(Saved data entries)
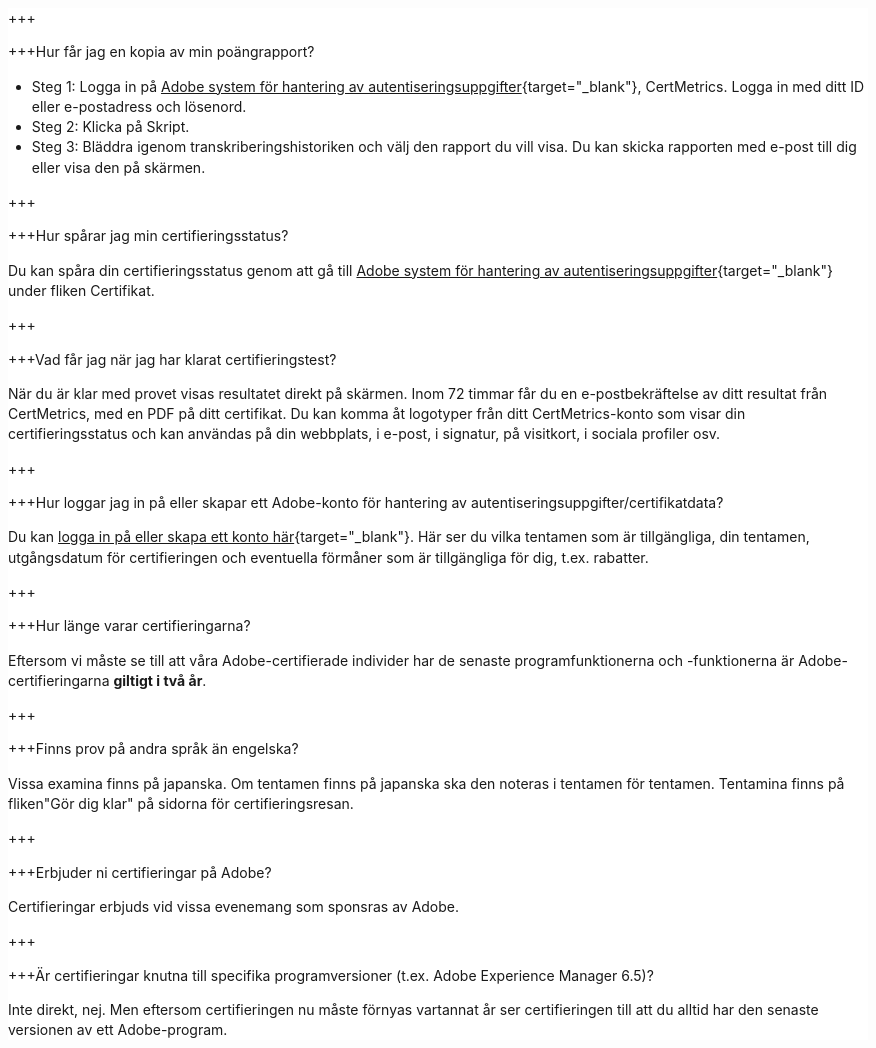 +++

+++Hur får jag en kopia av min poängrapport?

* Steg 1: Logga in på [Adobe system för hantering av autentiseringsuppgifter](https://www.certmetrics.com/adobe/){target="_blank"}, CertMetrics. Logga in med ditt ID eller e-postadress och lösenord.
* Steg 2: Klicka på Skript.
* Steg 3: Bläddra igenom transkriberingshistoriken och välj den rapport du vill visa. Du kan skicka rapporten med e-post till dig eller visa den på skärmen.

+++

+++Hur spårar jag min certifieringsstatus?

Du kan spåra din certifieringsstatus genom att gå till [Adobe system för hantering av autentiseringsuppgifter](https://www.certmetrics.com/adobe/){target="_blank"} under fliken Certifikat.

+++

+++Vad får jag när jag har klarat certifieringstest?

När du är klar med provet visas resultatet direkt på skärmen. Inom 72 timmar får du en e-postbekräftelse av ditt resultat från CertMetrics, med en PDF på ditt certifikat. Du kan komma åt logotyper från ditt CertMetrics-konto som visar din certifieringsstatus och kan användas på din webbplats, i e-post, i signatur, på visitkort, i sociala profiler osv.

+++

+++Hur loggar jag in på eller skapar ett Adobe-konto för hantering av autentiseringsuppgifter/certifikatdata?

Du kan [logga in på eller skapa ett konto här](https://www.certmetrics.com/adobe/){target="_blank"}. Här ser du vilka tentamen som är tillgängliga, din tentamen, utgångsdatum för certifieringen och eventuella förmåner som är tillgängliga för dig, t.ex. rabatter.

+++

+++Hur länge varar certifieringarna?

Eftersom vi måste se till att våra Adobe-certifierade individer har de senaste programfunktionerna och -funktionerna är Adobe-certifieringarna **giltigt i två år**.

+++

+++Finns prov på andra språk än engelska?

Vissa examina finns på japanska. Om tentamen finns på japanska ska den noteras i tentamen för tentamen. Tentamina finns på fliken&quot;Gör dig klar&quot; på sidorna för certifieringsresan.

+++

+++Erbjuder ni certifieringar på Adobe?

Certifieringar erbjuds vid vissa evenemang som sponsras av Adobe.

+++

+++Är certifieringar knutna till specifika programversioner (t.ex. Adobe Experience Manager 6.5)?

Inte direkt, nej. Men eftersom certifieringen nu måste förnyas vartannat år ser certifieringen till att du alltid har den senaste versionen av ett Adobe-program.
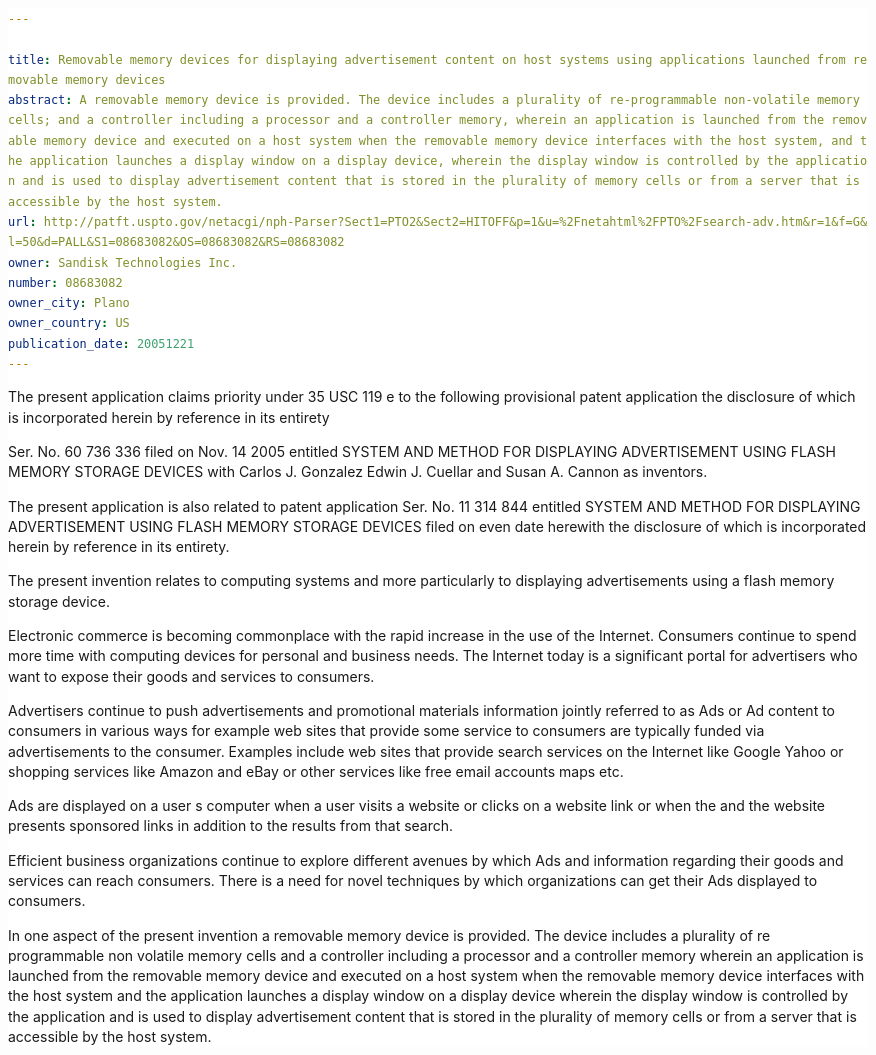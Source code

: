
 ```yaml
---

title: Removable memory devices for displaying advertisement content on host systems using applications launched from removable memory devices
abstract: A removable memory device is provided. The device includes a plurality of re-programmable non-volatile memory cells; and a controller including a processor and a controller memory, wherein an application is launched from the removable memory device and executed on a host system when the removable memory device interfaces with the host system, and the application launches a display window on a display device, wherein the display window is controlled by the application and is used to display advertisement content that is stored in the plurality of memory cells or from a server that is accessible by the host system.
url: http://patft.uspto.gov/netacgi/nph-Parser?Sect1=PTO2&Sect2=HITOFF&p=1&u=%2Fnetahtml%2FPTO%2Fsearch-adv.htm&r=1&f=G&l=50&d=PALL&S1=08683082&OS=08683082&RS=08683082
owner: Sandisk Technologies Inc.
number: 08683082
owner_city: Plano
owner_country: US
publication_date: 20051221
---
```

The present application claims priority under 35 USC 119 e to the following provisional patent application the disclosure of which is incorporated herein by reference in its entirety 

Ser. No. 60 736 336 filed on Nov. 14 2005 entitled SYSTEM AND METHOD FOR DISPLAYING ADVERTISEMENT USING FLASH MEMORY STORAGE DEVICES with Carlos J. Gonzalez Edwin J. Cuellar and Susan A. Cannon as inventors.

The present application is also related to patent application Ser. No. 11 314 844 entitled SYSTEM AND METHOD FOR DISPLAYING ADVERTISEMENT USING FLASH MEMORY STORAGE DEVICES filed on even date herewith the disclosure of which is incorporated herein by reference in its entirety.

The present invention relates to computing systems and more particularly to displaying advertisements using a flash memory storage device.

Electronic commerce is becoming commonplace with the rapid increase in the use of the Internet. Consumers continue to spend more time with computing devices for personal and business needs. The Internet today is a significant portal for advertisers who want to expose their goods and services to consumers.

Advertisers continue to push advertisements and promotional materials information jointly referred to as Ads or Ad content to consumers in various ways for example web sites that provide some service to consumers are typically funded via advertisements to the consumer. Examples include web sites that provide search services on the Internet like Google Yahoo or shopping services like Amazon and eBay or other services like free email accounts maps etc.

Ads are displayed on a user s computer when a user visits a website or clicks on a website link or when the and the website presents sponsored links in addition to the results from that search.

Efficient business organizations continue to explore different avenues by which Ads and information regarding their goods and services can reach consumers. There is a need for novel techniques by which organizations can get their Ads displayed to consumers.

In one aspect of the present invention a removable memory device is provided. The device includes a plurality of re programmable non volatile memory cells and a controller including a processor and a controller memory wherein an application is launched from the removable memory device and executed on a host system when the removable memory device interfaces with the host system and the application launches a display window on a display device wherein the display window is controlled by the application and is used to display advertisement content that is stored in the plurality of memory cells or from a server that is accessible by the host system.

(Aim of the exercise)
Which lines run from the one holding "jag min certifieringsstatus?" through the one holding "har klarat certifieringstest?" in the records above? Repeat them exactly, both included, and nothing more.

(Task result)
+++Hur spårar jag min certifieringsstatus?

Du kan spåra din certifieringsstatus genom att gå till [Adobe system för hantering av autentiseringsuppgifter](https://www.certmetrics.com/adobe/){target="_blank"} under fliken Certifikat.

+++

+++Vad får jag när jag har klarat certifieringstest?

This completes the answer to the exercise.